After locating the line that contains "on the claim." in the data below, set down exactly that line and each one after it through the line that contains "ensure stable value.", and nothing more.

> _Collected data_:
Start of Block
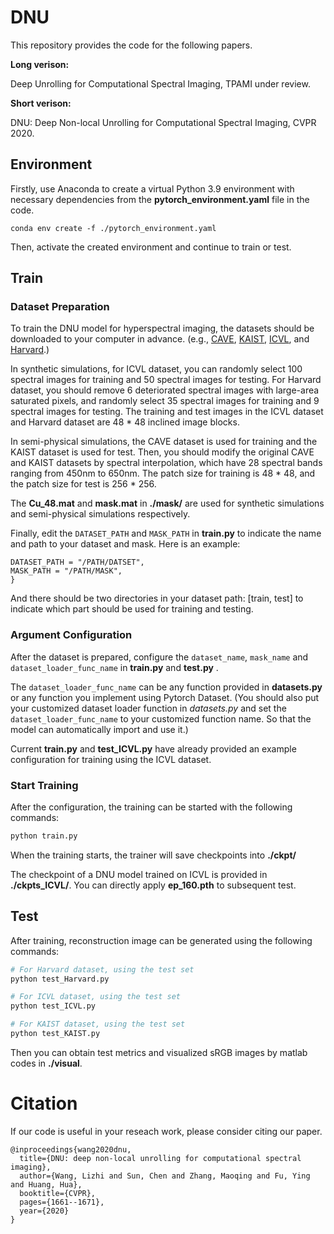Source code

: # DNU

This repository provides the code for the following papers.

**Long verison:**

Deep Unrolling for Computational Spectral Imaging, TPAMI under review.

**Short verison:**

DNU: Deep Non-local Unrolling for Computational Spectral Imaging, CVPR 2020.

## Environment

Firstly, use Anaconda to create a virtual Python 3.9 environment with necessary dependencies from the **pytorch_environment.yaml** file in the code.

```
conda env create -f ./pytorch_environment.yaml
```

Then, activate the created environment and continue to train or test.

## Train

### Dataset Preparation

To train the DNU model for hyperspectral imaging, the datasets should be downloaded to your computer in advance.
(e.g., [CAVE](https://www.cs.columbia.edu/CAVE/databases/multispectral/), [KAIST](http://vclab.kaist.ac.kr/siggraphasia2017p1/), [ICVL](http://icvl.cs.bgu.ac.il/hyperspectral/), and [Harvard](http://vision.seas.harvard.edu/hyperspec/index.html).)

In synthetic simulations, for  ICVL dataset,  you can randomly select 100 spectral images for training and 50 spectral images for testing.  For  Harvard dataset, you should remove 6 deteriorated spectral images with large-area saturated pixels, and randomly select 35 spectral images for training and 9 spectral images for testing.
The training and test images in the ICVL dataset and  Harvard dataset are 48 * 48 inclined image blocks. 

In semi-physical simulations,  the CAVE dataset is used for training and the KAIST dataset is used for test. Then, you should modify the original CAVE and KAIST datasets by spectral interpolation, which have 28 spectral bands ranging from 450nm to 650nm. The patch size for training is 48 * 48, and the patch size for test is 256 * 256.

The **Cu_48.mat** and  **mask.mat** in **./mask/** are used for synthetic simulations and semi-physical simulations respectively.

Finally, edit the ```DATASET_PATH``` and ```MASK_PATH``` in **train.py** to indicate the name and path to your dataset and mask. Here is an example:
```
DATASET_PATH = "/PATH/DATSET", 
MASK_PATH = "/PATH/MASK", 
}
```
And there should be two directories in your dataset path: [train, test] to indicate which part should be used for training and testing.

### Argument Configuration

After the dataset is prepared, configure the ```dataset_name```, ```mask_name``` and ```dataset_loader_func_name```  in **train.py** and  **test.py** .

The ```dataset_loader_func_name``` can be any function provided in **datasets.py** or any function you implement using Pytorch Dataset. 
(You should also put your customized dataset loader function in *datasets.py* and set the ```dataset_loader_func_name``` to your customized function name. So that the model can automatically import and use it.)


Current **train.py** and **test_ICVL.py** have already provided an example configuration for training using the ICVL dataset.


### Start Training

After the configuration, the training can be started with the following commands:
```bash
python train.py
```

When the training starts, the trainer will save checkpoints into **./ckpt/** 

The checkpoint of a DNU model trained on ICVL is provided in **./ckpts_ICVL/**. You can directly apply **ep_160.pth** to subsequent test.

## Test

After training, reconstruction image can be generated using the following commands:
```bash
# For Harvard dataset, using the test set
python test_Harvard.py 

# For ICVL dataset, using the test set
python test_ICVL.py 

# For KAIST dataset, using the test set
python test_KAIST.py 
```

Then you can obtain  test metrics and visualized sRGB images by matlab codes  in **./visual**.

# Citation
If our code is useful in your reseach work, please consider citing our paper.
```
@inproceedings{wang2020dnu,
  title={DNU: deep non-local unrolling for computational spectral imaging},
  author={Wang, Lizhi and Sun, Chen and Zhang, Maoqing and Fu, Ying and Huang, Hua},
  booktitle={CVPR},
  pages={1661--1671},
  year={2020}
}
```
End of Block
Start of Block
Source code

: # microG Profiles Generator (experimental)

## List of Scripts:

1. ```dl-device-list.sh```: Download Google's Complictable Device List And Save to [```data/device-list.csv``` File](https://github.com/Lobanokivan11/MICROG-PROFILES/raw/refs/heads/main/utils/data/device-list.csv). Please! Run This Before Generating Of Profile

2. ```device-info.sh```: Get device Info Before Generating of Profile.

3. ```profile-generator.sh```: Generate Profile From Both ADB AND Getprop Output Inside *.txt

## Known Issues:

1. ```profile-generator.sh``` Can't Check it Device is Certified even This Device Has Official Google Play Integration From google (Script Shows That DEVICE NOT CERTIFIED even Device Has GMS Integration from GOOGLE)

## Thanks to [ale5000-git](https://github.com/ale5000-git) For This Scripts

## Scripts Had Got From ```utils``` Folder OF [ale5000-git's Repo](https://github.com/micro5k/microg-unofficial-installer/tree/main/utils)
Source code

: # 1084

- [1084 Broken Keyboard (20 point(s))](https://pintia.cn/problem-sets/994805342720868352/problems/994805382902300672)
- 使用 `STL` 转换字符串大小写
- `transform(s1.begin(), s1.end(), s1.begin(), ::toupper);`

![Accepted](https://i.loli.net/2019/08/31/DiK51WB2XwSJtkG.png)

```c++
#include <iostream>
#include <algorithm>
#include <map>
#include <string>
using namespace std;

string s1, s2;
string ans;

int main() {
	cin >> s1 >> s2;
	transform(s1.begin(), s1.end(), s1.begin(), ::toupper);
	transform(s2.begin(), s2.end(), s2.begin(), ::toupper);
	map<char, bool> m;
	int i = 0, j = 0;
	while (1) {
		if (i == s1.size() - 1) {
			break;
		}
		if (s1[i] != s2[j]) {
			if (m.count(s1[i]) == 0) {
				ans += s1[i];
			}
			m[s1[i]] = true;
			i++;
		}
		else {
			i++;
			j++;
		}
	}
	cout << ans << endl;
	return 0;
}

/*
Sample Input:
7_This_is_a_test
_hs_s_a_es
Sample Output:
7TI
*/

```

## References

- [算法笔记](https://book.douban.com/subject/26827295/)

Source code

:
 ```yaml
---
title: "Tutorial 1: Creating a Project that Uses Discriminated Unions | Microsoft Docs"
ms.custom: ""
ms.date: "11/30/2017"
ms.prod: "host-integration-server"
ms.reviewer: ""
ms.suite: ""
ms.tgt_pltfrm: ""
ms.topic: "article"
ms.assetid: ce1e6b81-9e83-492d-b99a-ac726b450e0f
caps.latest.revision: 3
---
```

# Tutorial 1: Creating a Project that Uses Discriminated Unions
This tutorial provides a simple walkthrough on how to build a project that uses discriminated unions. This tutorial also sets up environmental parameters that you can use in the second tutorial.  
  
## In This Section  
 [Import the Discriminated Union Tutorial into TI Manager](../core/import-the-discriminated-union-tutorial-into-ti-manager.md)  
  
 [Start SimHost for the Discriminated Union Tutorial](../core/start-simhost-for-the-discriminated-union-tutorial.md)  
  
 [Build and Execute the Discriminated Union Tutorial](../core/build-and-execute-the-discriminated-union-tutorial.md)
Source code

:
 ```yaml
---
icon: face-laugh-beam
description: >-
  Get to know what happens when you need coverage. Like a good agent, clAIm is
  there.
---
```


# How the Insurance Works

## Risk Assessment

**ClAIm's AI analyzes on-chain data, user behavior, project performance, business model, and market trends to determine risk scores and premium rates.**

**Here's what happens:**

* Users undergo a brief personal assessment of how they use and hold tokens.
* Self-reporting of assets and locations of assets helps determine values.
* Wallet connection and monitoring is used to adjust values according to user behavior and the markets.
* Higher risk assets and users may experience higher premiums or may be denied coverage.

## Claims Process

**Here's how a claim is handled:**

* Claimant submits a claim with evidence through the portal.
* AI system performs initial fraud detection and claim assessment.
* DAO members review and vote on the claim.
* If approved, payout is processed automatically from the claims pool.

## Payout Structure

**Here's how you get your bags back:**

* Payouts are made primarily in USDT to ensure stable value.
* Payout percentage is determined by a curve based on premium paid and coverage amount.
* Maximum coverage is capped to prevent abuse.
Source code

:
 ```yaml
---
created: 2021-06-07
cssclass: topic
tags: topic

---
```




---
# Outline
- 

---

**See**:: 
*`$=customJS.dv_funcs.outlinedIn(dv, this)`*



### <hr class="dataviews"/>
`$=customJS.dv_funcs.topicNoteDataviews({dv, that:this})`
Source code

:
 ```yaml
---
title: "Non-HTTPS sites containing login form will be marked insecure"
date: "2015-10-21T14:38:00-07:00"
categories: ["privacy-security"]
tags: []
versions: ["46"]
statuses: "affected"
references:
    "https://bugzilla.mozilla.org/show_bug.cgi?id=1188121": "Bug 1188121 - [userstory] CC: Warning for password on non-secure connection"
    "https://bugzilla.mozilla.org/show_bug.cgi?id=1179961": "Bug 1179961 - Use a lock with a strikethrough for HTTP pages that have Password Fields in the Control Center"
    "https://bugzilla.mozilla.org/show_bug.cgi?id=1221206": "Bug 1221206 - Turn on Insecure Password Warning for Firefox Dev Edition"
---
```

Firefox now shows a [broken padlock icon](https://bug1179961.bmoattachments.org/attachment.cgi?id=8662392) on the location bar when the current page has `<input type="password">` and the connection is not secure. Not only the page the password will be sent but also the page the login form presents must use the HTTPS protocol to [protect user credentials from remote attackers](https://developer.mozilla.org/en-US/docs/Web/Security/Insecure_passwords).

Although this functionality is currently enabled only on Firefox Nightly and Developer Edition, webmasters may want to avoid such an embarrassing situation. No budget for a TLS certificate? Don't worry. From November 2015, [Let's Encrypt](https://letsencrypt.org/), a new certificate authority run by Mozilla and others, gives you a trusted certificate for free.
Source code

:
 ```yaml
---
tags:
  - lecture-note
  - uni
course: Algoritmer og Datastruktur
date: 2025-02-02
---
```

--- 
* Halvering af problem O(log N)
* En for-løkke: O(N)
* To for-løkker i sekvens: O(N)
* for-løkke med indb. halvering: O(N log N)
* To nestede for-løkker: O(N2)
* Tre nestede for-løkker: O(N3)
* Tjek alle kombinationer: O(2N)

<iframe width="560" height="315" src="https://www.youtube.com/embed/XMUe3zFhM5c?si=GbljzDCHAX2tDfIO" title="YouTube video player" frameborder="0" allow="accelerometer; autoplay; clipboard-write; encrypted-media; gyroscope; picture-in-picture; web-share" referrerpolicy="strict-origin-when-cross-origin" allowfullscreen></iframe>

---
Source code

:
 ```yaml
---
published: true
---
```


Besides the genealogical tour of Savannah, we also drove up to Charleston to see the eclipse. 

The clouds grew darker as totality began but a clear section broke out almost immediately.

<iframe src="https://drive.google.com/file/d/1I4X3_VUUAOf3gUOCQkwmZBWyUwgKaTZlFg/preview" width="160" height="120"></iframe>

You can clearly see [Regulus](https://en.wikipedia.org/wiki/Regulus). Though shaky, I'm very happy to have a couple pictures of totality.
End of Block
> _SOLUTION TO THE PROBLEM_:
* DAO members review and vote on the claim.
* If approved, payout is processed automatically from the claims pool.

## Payout Structure

**Here's how you get your bags back:**

* Payouts are made primarily in USDT to ensure stable value.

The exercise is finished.